**** TASK INPUT

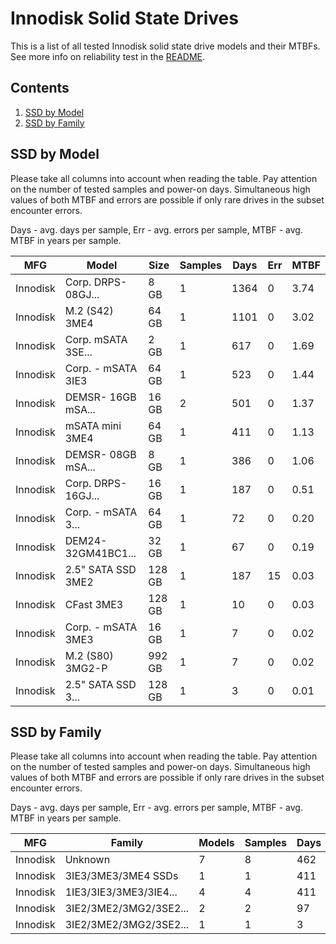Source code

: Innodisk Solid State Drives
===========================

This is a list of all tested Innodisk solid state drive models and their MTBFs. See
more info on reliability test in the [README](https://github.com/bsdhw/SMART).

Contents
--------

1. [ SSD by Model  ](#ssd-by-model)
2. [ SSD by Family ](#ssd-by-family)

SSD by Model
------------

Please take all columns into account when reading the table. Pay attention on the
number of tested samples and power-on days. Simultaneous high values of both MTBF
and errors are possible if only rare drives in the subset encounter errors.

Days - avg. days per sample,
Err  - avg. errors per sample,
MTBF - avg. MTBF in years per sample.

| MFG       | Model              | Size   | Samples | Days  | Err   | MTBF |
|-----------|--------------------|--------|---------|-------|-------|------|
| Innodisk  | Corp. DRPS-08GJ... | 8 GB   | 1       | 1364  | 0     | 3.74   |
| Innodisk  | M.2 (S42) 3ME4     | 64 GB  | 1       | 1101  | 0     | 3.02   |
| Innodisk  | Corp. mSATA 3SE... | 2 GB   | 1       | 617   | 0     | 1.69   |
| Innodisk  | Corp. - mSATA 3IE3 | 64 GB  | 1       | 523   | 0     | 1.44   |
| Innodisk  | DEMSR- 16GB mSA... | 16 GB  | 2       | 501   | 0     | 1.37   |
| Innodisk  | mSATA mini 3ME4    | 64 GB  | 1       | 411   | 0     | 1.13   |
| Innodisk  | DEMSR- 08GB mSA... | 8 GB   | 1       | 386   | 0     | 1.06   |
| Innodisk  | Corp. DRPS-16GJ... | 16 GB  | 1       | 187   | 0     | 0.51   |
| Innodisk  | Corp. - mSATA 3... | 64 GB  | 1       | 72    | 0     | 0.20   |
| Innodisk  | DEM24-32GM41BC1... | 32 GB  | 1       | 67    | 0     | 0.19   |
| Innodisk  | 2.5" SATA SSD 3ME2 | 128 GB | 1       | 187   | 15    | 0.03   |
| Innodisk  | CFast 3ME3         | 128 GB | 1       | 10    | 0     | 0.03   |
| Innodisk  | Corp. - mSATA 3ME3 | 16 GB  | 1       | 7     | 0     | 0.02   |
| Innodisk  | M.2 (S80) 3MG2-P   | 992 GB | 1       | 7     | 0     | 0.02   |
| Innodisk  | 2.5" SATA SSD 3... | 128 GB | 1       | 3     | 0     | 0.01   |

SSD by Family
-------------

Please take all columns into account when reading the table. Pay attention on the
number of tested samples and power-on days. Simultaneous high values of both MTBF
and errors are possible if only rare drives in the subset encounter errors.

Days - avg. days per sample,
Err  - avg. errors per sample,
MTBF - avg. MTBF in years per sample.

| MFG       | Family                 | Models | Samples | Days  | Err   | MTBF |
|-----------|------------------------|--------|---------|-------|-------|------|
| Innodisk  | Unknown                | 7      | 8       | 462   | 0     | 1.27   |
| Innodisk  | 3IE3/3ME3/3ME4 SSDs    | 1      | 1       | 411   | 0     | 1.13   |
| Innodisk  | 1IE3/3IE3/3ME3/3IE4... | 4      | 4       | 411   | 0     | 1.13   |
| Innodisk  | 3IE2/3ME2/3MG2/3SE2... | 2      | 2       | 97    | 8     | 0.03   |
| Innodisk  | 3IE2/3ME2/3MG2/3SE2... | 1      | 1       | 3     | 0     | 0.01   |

********
**** TASK INPUT

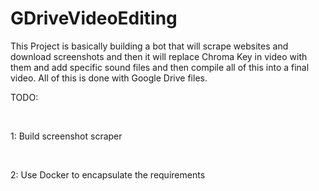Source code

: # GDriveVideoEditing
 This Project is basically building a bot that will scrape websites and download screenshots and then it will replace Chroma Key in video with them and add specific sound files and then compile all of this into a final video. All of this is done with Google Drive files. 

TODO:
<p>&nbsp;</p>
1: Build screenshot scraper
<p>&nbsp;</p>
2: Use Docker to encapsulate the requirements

********

**TASK DIRECTIONS**
Each line above that carries the string "Corp" has to be returned.

**ANSWER SPACE**
| Innodisk  | Corp. DRPS-08GJ... | 8 GB   | 1       | 1364  | 0     | 3.74   |
| Innodisk  | Corp. mSATA 3SE... | 2 GB   | 1       | 617   | 0     | 1.69   |
| Innodisk  | Corp. - mSATA 3IE3 | 64 GB  | 1       | 523   | 0     | 1.44   |
| Innodisk  | Corp. DRPS-16GJ... | 16 GB  | 1       | 187   | 0     | 0.51   |
| Innodisk  | Corp. - mSATA 3... | 64 GB  | 1       | 72    | 0     | 0.20   |
| Innodisk  | Corp. - mSATA 3ME3 | 16 GB  | 1       | 7     | 0     | 0.02   |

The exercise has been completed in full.